見たいドラマは十時から。今日見逃したら、明日学校で話題についていけない。もう九時半を回っている。クラスの中で浮かないようにするには、みんなと同じ場面で笑って、同じことで腹を立てて、絶対にはみださないようにしなくちゃいけないから。だから、いつもなら絶対に通らないそのくらい坂道を、少女は登った。

(暗いけど、走れば平気かな…)

坂の上まで出れば、車の通りもある。小学生のときはよく通ったから覚えている。少女はうっすらと雪の積もった坂道を小走りで駆け上がる。舗装もされていない古い抜け道。両隣りを塀と石壁に挟まれた、幅の狭いその坂。
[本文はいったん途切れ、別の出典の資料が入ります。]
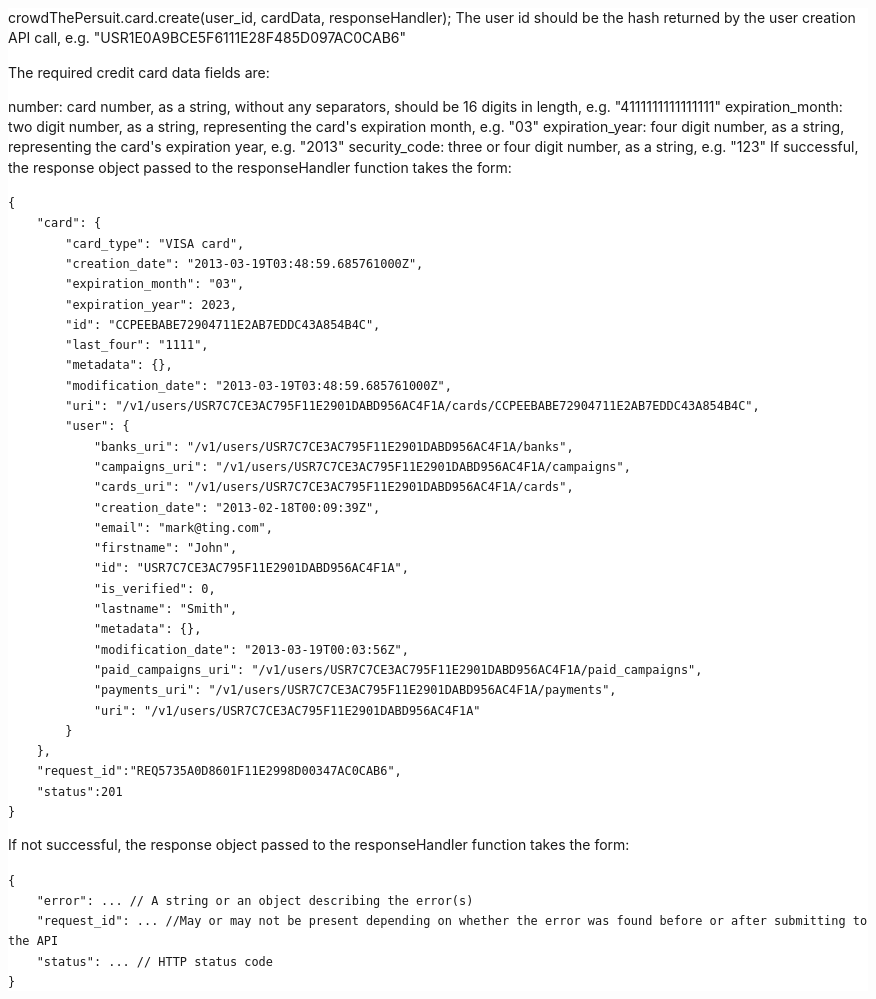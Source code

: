 crowdThePersuit.card.create(user_id, cardData, responseHandler);
The user id should be the hash returned by the user creation API call, e.g. "USR1E0A9BCE5F6111E28F485D097AC0CAB6"

The required credit card data fields are:

number: card number, as a string, without any separators, should be 16 digits in length, e.g. "4111111111111111"
expiration_month: two digit number, as a string, representing the card's expiration month, e.g. "03"
expiration_year: four digit number, as a string, representing the card's expiration year, e.g. "2013"
security_code: three or four digit number, as a string, e.g. "123"
If successful, the response object passed to the responseHandler function takes the form:

    {
        "card": {
            "card_type": "VISA card",
            "creation_date": "2013-03-19T03:48:59.685761000Z",
            "expiration_month": "03",
            "expiration_year": 2023,
            "id": "CCPEEBABE72904711E2AB7EDDC43A854B4C",
            "last_four": "1111",
            "metadata": {},
            "modification_date": "2013-03-19T03:48:59.685761000Z",
            "uri": "/v1/users/USR7C7CE3AC795F11E2901DABD956AC4F1A/cards/CCPEEBABE72904711E2AB7EDDC43A854B4C",
            "user": {
                "banks_uri": "/v1/users/USR7C7CE3AC795F11E2901DABD956AC4F1A/banks",
                "campaigns_uri": "/v1/users/USR7C7CE3AC795F11E2901DABD956AC4F1A/campaigns",
                "cards_uri": "/v1/users/USR7C7CE3AC795F11E2901DABD956AC4F1A/cards",
                "creation_date": "2013-02-18T00:09:39Z",
                "email": "mark@ting.com",
                "firstname": "John",
                "id": "USR7C7CE3AC795F11E2901DABD956AC4F1A",
                "is_verified": 0,
                "lastname": "Smith",
                "metadata": {},
                "modification_date": "2013-03-19T00:03:56Z",
                "paid_campaigns_uri": "/v1/users/USR7C7CE3AC795F11E2901DABD956AC4F1A/paid_campaigns",
                "payments_uri": "/v1/users/USR7C7CE3AC795F11E2901DABD956AC4F1A/payments",
                "uri": "/v1/users/USR7C7CE3AC795F11E2901DABD956AC4F1A"
            }
        },
        "request_id":"REQ5735A0D8601F11E2998D00347AC0CAB6",
        "status":201
    }

If not successful, the response object passed to the responseHandler function takes the form:

    {
        "error": ... // A string or an object describing the error(s)
        "request_id": ... //May or may not be present depending on whether the error was found before or after submitting to the API
        "status": ... // HTTP status code
    }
街灯がないから、いつもなら絶対に夜通ることはない。今日だけ、今日だけ。あの土塀の向こうの墓場の卒塔婆や、石塀の向こうのだらりと垂れ下がった木々の影を見ないように、少女は駆ける。

そのとき。


…も う し

背後から声を掛けられ、少女はびくりと足を止めた。心臓が一瞬止まったと錯覚するような驚きに、声も出なかった。

…そ ん な に い そ い で、ど こ へ ゆ く

ぶわっと全身に鳥肌がたった。女でも男でもない、不可思議な、声。まるでねっとりとした泥の中から話すような、粘り気のある、湿度を持った声。